Five years on
Five years on
Posted Sep 30, 2010 17:56 UTC (Thu) by FlorianMueller (guest, #32048)In reply to: Five years on by pboddie
Parent article: Red Hat Responds to U.S. Patent and Trademark Office Request for Guidance on Bilski
IBM's behaviour might have been just as acceptable to you at that point in time.
If I had been asked to comment specifically on mainframe at that time, I wouldn't have had enough knowledge about that market to be able to understand the implications of IBM's conduct.
What we're talking about are two principles that must be weighed against each other: the concept of intellectual property, and the need for undistorted, effective competition. By default, it's all about intellectual property, and the bnetd case was just about intellectual property. In some cases, competition considerations (antitrust etc.) come into play, and then the result can be a different one than under IP law itself. However, if competition law sort of overrules IP, there must still be a reasonable compensation of the right holder, so IP is still respected.
But Blizzard dominated the market for services supporting its own games. Why is it different that IBM dominates the market for hardware that can run its own operating system?
One can define all sorts of markets, but that doesn't necessarily make them "relevant product markets" under competition law.

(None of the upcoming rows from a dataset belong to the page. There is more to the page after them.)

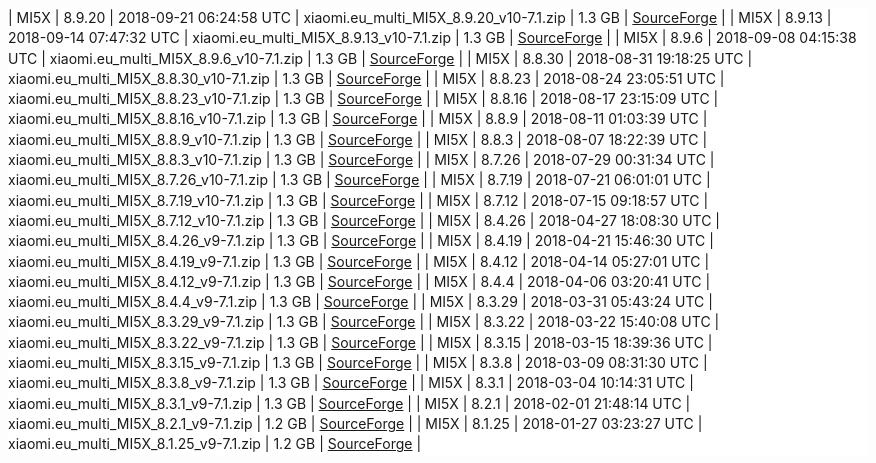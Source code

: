 | MI5X | 8.9.20 | 2018-09-21 06:24:58 UTC | xiaomi.eu_multi_MI5X_8.9.20_v10-7.1.zip | 1.3 GB | [SourceForge](https://sourceforge.net/projects/xiaomi-eu-multilang-miui-roms/files/xiaomi.eu/MIUI-WEEKLY-RELEASES/8.9.20/xiaomi.eu_multi_MI5X_8.9.20_v10-7.1.zip/download) |
| MI5X | 8.9.13 | 2018-09-14 07:47:32 UTC | xiaomi.eu_multi_MI5X_8.9.13_v10-7.1.zip | 1.3 GB | [SourceForge](https://sourceforge.net/projects/xiaomi-eu-multilang-miui-roms/files/xiaomi.eu/MIUI-WEEKLY-RELEASES/8.9.13/xiaomi.eu_multi_MI5X_8.9.13_v10-7.1.zip/download) |
| MI5X | 8.9.6 | 2018-09-08 04:15:38 UTC | xiaomi.eu_multi_MI5X_8.9.6_v10-7.1.zip | 1.3 GB | [SourceForge](https://sourceforge.net/projects/xiaomi-eu-multilang-miui-roms/files/xiaomi.eu/MIUI-WEEKLY-RELEASES/8.9.6/xiaomi.eu_multi_MI5X_8.9.6_v10-7.1.zip/download) |
| MI5X | 8.8.30 | 2018-08-31 19:18:25 UTC | xiaomi.eu_multi_MI5X_8.8.30_v10-7.1.zip | 1.3 GB | [SourceForge](https://sourceforge.net/projects/xiaomi-eu-multilang-miui-roms/files/xiaomi.eu/MIUI-WEEKLY-RELEASES/8.8.30/xiaomi.eu_multi_MI5X_8.8.30_v10-7.1.zip/download) |
| MI5X | 8.8.23 | 2018-08-24 23:05:51 UTC | xiaomi.eu_multi_MI5X_8.8.23_v10-7.1.zip | 1.3 GB | [SourceForge](https://sourceforge.net/projects/xiaomi-eu-multilang-miui-roms/files/xiaomi.eu/MIUI-WEEKLY-RELEASES/8.8.23/xiaomi.eu_multi_MI5X_8.8.23_v10-7.1.zip/download) |
| MI5X | 8.8.16 | 2018-08-17 23:15:09 UTC | xiaomi.eu_multi_MI5X_8.8.16_v10-7.1.zip | 1.3 GB | [SourceForge](https://sourceforge.net/projects/xiaomi-eu-multilang-miui-roms/files/xiaomi.eu/MIUI-WEEKLY-RELEASES/8.8.16/xiaomi.eu_multi_MI5X_8.8.16_v10-7.1.zip/download) |
| MI5X | 8.8.9 | 2018-08-11 01:03:39 UTC | xiaomi.eu_multi_MI5X_8.8.9_v10-7.1.zip | 1.3 GB | [SourceForge](https://sourceforge.net/projects/xiaomi-eu-multilang-miui-roms/files/xiaomi.eu/MIUI-WEEKLY-RELEASES/8.8.9/xiaomi.eu_multi_MI5X_8.8.9_v10-7.1.zip/download) |
| MI5X | 8.8.3 | 2018-08-07 18:22:39 UTC | xiaomi.eu_multi_MI5X_8.8.3_v10-7.1.zip | 1.3 GB | [SourceForge](https://sourceforge.net/projects/xiaomi-eu-multilang-miui-roms/files/xiaomi.eu/MIUI-WEEKLY-RELEASES/8.8.3/xiaomi.eu_multi_MI5X_8.8.3_v10-7.1.zip/download) |
| MI5X | 8.7.26 | 2018-07-29 00:31:34 UTC | xiaomi.eu_multi_MI5X_8.7.26_v10-7.1.zip | 1.3 GB | [SourceForge](https://sourceforge.net/projects/xiaomi-eu-multilang-miui-roms/files/xiaomi.eu/MIUI-WEEKLY-RELEASES/8.7.26/xiaomi.eu_multi_MI5X_8.7.26_v10-7.1.zip/download) |
| MI5X | 8.7.19 | 2018-07-21 06:01:01 UTC | xiaomi.eu_multi_MI5X_8.7.19_v10-7.1.zip | 1.3 GB | [SourceForge](https://sourceforge.net/projects/xiaomi-eu-multilang-miui-roms/files/xiaomi.eu/MIUI-WEEKLY-RELEASES/8.7.19/xiaomi.eu_multi_MI5X_8.7.19_v10-7.1.zip/download) |
| MI5X | 8.7.12 | 2018-07-15 09:18:57 UTC | xiaomi.eu_multi_MI5X_8.7.12_v10-7.1.zip | 1.3 GB | [SourceForge](https://sourceforge.net/projects/xiaomi-eu-multilang-miui-roms/files/xiaomi.eu/MIUI-WEEKLY-RELEASES/8.7.12/xiaomi.eu_multi_MI5X_8.7.12_v10-7.1.zip/download) |
| MI5X | 8.4.26 | 2018-04-27 18:08:30 UTC | xiaomi.eu_multi_MI5X_8.4.26_v9-7.1.zip | 1.3 GB | [SourceForge](https://sourceforge.net/projects/xiaomi-eu-multilang-miui-roms/files/xiaomi.eu/MIUI-WEEKLY-RELEASES/8.4.26/xiaomi.eu_multi_MI5X_8.4.26_v9-7.1.zip/download) |
| MI5X | 8.4.19 | 2018-04-21 15:46:30 UTC | xiaomi.eu_multi_MI5X_8.4.19_v9-7.1.zip | 1.3 GB | [SourceForge](https://sourceforge.net/projects/xiaomi-eu-multilang-miui-roms/files/xiaomi.eu/MIUI-WEEKLY-RELEASES/8.4.19/xiaomi.eu_multi_MI5X_8.4.19_v9-7.1.zip/download) |
| MI5X | 8.4.12 | 2018-04-14 05:27:01 UTC | xiaomi.eu_multi_MI5X_8.4.12_v9-7.1.zip | 1.3 GB | [SourceForge](https://sourceforge.net/projects/xiaomi-eu-multilang-miui-roms/files/xiaomi.eu/MIUI-WEEKLY-RELEASES/8.4.12/xiaomi.eu_multi_MI5X_8.4.12_v9-7.1.zip/download) |
| MI5X | 8.4.4 | 2018-04-06 03:20:41 UTC | xiaomi.eu_multi_MI5X_8.4.4_v9-7.1.zip | 1.3 GB | [SourceForge](https://sourceforge.net/projects/xiaomi-eu-multilang-miui-roms/files/xiaomi.eu/MIUI-WEEKLY-RELEASES/8.4.4/xiaomi.eu_multi_MI5X_8.4.4_v9-7.1.zip/download) |
| MI5X | 8.3.29 | 2018-03-31 05:43:24 UTC | xiaomi.eu_multi_MI5X_8.3.29_v9-7.1.zip | 1.3 GB | [SourceForge](https://sourceforge.net/projects/xiaomi-eu-multilang-miui-roms/files/xiaomi.eu/MIUI-WEEKLY-RELEASES/8.3.29/xiaomi.eu_multi_MI5X_8.3.29_v9-7.1.zip/download) |
| MI5X | 8.3.22 | 2018-03-22 15:40:08 UTC | xiaomi.eu_multi_MI5X_8.3.22_v9-7.1.zip | 1.3 GB | [SourceForge](https://sourceforge.net/projects/xiaomi-eu-multilang-miui-roms/files/xiaomi.eu/MIUI-WEEKLY-RELEASES/8.3.22/xiaomi.eu_multi_MI5X_8.3.22_v9-7.1.zip/download) |
| MI5X | 8.3.15 | 2018-03-15 18:39:36 UTC | xiaomi.eu_multi_MI5X_8.3.15_v9-7.1.zip | 1.3 GB | [SourceForge](https://sourceforge.net/projects/xiaomi-eu-multilang-miui-roms/files/xiaomi.eu/MIUI-WEEKLY-RELEASES/8.3.15/xiaomi.eu_multi_MI5X_8.3.15_v9-7.1.zip/download) |
| MI5X | 8.3.8 | 2018-03-09 08:31:30 UTC | xiaomi.eu_multi_MI5X_8.3.8_v9-7.1.zip | 1.3 GB | [SourceForge](https://sourceforge.net/projects/xiaomi-eu-multilang-miui-roms/files/xiaomi.eu/MIUI-WEEKLY-RELEASES/8.3.8/xiaomi.eu_multi_MI5X_8.3.8_v9-7.1.zip/download) |
| MI5X | 8.3.1 | 2018-03-04 10:14:31 UTC | xiaomi.eu_multi_MI5X_8.3.1_v9-7.1.zip | 1.3 GB | [SourceForge](https://sourceforge.net/projects/xiaomi-eu-multilang-miui-roms/files/xiaomi.eu/MIUI-WEEKLY-RELEASES/8.3.1/xiaomi.eu_multi_MI5X_8.3.1_v9-7.1.zip/download) |
| MI5X | 8.2.1 | 2018-02-01 21:48:14 UTC | xiaomi.eu_multi_MI5X_8.2.1_v9-7.1.zip | 1.2 GB | [SourceForge](https://sourceforge.net/projects/xiaomi-eu-multilang-miui-roms/files/xiaomi.eu/MIUI-WEEKLY-RELEASES/8.2.1/xiaomi.eu_multi_MI5X_8.2.1_v9-7.1.zip/download) |
| MI5X | 8.1.25 | 2018-01-27 03:23:27 UTC | xiaomi.eu_multi_MI5X_8.1.25_v9-7.1.zip | 1.2 GB | [SourceForge](https://sourceforge.net/projects/xiaomi-eu-multilang-miui-roms/files/xiaomi.eu/MIUI-WEEKLY-RELEASES/8.1.25/xiaomi.eu_multi_MI5X_8.1.25_v9-7.1.zip/download) |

The mainframe market has been considered a relevant product market on prior occasions. It's definitely not just part of a larger server market. IBM's price discrimination makes the execution of legacy workloads about 10 times as expensive as new workloads, by selling the same hardware but with minor microcode modifications that prevent the execution of legacy workloads on those lower-priced components. Just looking at that behavior, it's clear that mainframe legacy workloads belong into a market that's separate from the overall server market. In Blizzard's case, there isn't anything similar.
I personally would like all operating system providers to have an obligation to provide reasonably priced licenses to their software regardless of hardware. But so far that's not a legal requirement for all of them to meet. Only antitrust law can currently impose this on a vendor.
help the rest of us who have to unbundle Microsoft Windows every time we want to buy hardware from mainstream retail vendors? That's a far more important battle that never seems to end.
If a PC vendor sells his machine only with Windows and doesn't offer it with Linux (or simply without any operating system), then that means you are required to buy Windows if you want to buy that particular machine. That's the opposite of the IBM mainframe situation. IBM requires you to buy its extremely expensive hardware if you want to run its operating system. The hypothetical equivalent for Windows would be if Microsoft stopped supplying hardware companies with OEM licenses and instead became a hardware vendor itself, forcing you to buy their hardware if you want to run Windows at all. You can be sure there would be an outcry, and antitrust intervention, if that happened.
The PC hardware market is competitive enough and there are vendors who offer you devices with Linux pre-installed. If there's choice, then bundling isn't the kind of problem that it is if there's a dominant vendor, let alone a monopolist.
The idea of illegal tying is that you do business (such as buying a product) with someone who's in a dominant (at worst, monopolistic) position and requires you to accept unfair conditions or he won't do any business with you at all. No single PC manufacturer is in such a position that you couldn't just go to another vendor if you prefer Windows-less PCs. But with IBM, customers currently have no choice if they want to run those legacy applications.